Zee Entertainment: In the right channel - Buy

Increase in ad revenue and the digital drive are expected to boost the company’s earnings

Zee Entertainment is one of the largest players in the media and entertainment space and among the few companies in the segment that are profitable. The company has pan-India presence and is among the top three players in regional and Hindi markets. Zee also has presence in the international markets such as the US, Europe and West Asia (offering 13 local language channels), though the Indian market is the highest revenue spinner (over 80 per cent).

Ads contribute nearly 60 per cent of the company’s revenue and are expected to grow at a healthy pace. Recovery in ad spends by corporates and the upcoming elections in several large Indian States augur well for ad revenues. The launch of new and original content and expansion into new territories should help the company’s subscription revenue. In addition, Zee’s increasing digital presence through the Zee5 app will also aid its revenue growth.

The stock has corrected more than 20 per cent since this January. At ₹442, it trades at 26 times its likely per share earnings for FY19, a tad expensive compared to peers. Nonetheless, Zee’s prospects remain bright. The company recently announced the promoters’ plan to divest 50 per cent of their stake in the company. While this creates some uncertainty in the near term, bringing in a strategic partner that can invest more in technology can help the company compete better over the long run. Zee also has healthy financials and negligible debt.

 

 

The company’s overall revenue has grown at a compounded annual growth rate (CAGR) of 13 per cent between FY13 and FY18, while profit has grown by 16 per cent during the same period.

Investors with two-to-three-year investment horizon can buy this stock.

Ad revenue to grow

For Zee, despite the GST-linked slowdown in various sectors, the ad revenue has grown steadily over the last few quarters. It recorded annual average growth of about 16 per cent between FY13 and FY18. This growth trend would continue, given the wide market reach and presence across genres in various regional languages. Also, given the macro economic factors and consumption pattern, the ad revenue in the television industry is expected to grow at annual average of 11 per cent between 2016 and 2020, according to the recent EY-FICCI report.

Zee currently produces about 500 hours of original content every week, and has lined up to deliver better content in the coming months; this could aid its ad revenue growth. The company has also planned to launch a new channel in Kerala by the end of FY19. Given its large content library, it should be able to leverage the new channel and attract advertisers.

 

 

Digital presence

Zee’s digital presence is slowly gaining traction. The company launched its Zee5 app combining its existing applications in digital platform — OZEE and Ditto TV — to offer more content to customers. Digital advertising is expected to grow at an annual average of 23 per cent from 2016 to 2020, as per the latest EY-FICCI report.

Currently, Zee offers 29 original content for Zee5 platform in six different languages.
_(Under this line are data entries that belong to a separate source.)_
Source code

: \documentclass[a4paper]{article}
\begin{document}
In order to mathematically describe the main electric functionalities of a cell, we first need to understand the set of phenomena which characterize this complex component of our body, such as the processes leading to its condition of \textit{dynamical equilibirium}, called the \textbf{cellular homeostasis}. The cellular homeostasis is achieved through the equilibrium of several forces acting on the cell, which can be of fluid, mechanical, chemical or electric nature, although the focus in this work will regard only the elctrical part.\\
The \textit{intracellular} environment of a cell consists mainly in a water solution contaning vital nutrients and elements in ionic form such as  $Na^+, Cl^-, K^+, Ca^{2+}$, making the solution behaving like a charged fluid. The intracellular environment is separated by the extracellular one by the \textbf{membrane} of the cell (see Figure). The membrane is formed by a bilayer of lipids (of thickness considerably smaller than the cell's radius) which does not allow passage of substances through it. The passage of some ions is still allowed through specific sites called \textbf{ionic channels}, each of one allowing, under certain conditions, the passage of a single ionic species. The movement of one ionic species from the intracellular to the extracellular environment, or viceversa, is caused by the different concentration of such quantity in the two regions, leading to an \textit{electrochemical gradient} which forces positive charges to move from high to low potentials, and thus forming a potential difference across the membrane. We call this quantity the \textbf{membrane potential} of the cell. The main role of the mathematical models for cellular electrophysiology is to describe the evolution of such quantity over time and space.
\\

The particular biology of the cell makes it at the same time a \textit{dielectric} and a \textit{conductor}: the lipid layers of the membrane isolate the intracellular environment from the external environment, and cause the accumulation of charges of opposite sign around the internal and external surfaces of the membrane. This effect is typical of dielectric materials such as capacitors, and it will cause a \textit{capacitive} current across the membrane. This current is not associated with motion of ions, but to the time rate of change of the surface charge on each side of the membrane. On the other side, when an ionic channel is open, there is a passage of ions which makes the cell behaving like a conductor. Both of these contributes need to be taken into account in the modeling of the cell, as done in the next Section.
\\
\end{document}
However, the monetisation from its digital platform will take time as the OTT (over the top) — where content is delivered over the internet without an operator — platform is crowded with players such as YouTube, Facebook, Hotstar, Netflix, telecom companies, and distribution platform owners such as Tata Sky.

Though the company plans to offer newer and differentiated content, the success and sustenance of the platform will have to be watched. This is one of the areas where the new strategic partner’s technology expertise can help the app globally and make it competitive.

Improving subscription

Zee’s domestic subscription revenue accounts for about 30 per cent and, in the recent September quarter, grew by 26 per cent Y-o-Y, thanks to the company’s improved content offerings.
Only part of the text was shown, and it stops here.